Lady Be Good
In a playpen full of rich men, how is a woman to choose which one to marry? Kitty Tessler spends her evenings dating the sorts of wealthy playboys and idle heirs to fortunes that her father despises. He made his own fortune running hotels and nightclubs, and now he wants his daughter to make a strategic marriage to someone in his circle. Kitty has other plans and ends up journeying to Cuba, where—though dazzled by Havana’s nightlife—she’s brought back to earth by the injustices she observes in the light of day. Can she find a way to choose her own future?
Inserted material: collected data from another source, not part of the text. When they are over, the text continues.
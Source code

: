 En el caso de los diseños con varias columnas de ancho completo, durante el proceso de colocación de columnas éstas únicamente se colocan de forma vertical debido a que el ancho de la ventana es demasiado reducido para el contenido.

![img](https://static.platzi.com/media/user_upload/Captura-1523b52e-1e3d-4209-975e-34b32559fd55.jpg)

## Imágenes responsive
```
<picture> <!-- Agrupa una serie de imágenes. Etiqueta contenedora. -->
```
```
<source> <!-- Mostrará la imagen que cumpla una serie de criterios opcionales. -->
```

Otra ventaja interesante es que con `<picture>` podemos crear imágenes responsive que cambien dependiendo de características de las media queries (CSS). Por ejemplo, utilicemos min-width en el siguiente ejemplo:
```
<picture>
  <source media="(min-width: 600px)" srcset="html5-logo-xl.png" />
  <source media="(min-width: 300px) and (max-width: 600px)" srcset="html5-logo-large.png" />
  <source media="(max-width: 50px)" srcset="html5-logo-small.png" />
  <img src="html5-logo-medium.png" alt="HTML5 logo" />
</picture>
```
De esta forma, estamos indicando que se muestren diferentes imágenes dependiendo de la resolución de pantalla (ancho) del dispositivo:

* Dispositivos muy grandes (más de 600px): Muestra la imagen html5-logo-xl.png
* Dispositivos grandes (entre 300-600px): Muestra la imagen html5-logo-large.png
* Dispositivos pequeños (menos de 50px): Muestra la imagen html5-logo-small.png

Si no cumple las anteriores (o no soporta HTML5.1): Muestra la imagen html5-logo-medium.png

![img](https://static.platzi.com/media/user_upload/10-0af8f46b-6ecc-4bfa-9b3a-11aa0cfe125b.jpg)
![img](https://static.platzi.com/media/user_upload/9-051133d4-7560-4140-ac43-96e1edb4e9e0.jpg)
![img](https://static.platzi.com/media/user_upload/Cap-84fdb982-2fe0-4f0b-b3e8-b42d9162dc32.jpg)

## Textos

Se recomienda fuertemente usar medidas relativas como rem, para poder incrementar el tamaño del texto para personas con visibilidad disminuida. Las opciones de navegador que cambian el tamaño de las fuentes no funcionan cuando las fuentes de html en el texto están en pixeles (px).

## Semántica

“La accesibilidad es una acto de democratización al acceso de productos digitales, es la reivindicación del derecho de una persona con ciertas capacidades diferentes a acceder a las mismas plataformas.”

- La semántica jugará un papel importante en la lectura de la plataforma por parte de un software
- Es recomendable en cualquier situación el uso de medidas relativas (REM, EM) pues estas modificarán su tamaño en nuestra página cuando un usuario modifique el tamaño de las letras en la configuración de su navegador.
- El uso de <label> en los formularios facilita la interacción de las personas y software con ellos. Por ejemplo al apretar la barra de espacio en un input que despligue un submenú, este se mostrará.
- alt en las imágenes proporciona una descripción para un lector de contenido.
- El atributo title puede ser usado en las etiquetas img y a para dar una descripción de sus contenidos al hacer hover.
In the stunning Italian Riviera town of Portofino, Truman Capote gathers celebrities and literati for a party. Among the guests are playwright Tennessee Williams and his longtime love, Frank Merlo, who first encounter actress Anja Blomgren (a fictional representation of Liv Ullmann) on that July night. Years later as Frank lies on his deathbed, he struggles to remember a number of events set in motion that night. Frank gave up his own career to support to Tennessee; in exchange, he lived in close acquaintance with the glitz and glamour of cultural stars. In evaluating his life as it fades, what are his regrets? And what moments will he consider triumphs?
Song of a Captive Bird
The messages given to girls in the 1950s—in the U.S. and abroad—emphasized obedience, modesty, and developing the qualities desired by potential husbands. Forugh Farrokhzad is raised in Tehran by parents who insist on these standards, but that’s not the life she envisions. She loves writing poetry, which horrifies her parents, who respond by marrying her off to a man she barely knows. Farrokhzad’s rebellion against her arranged marriage—continuing to write poetry, an extra-marital affair—shocks Tehran, and the personal costs to her are high. But her story is wildly inspirational, and readers will fall in love with her bold spirit.
The Wildling Sisters
Eve Chase takes readers on a journey with all the thrilling elements of the gothic novel. At the center of the story is Applecote Manor, the house where the four Wildling siblings go to live in 1959. In the book’s prologue, Chase drops hints to a terrible secret shared by the sisters, an event that will continue to influence each of them long after they’ve grown up and left the house. But even prior to the Wildling sisters’ arrival, the house held secrets of its own, including the disappearance of their cousin, Audrey, and other long-forgotten stories. When the truth demands a reckoning, what will it cost each of the sisters?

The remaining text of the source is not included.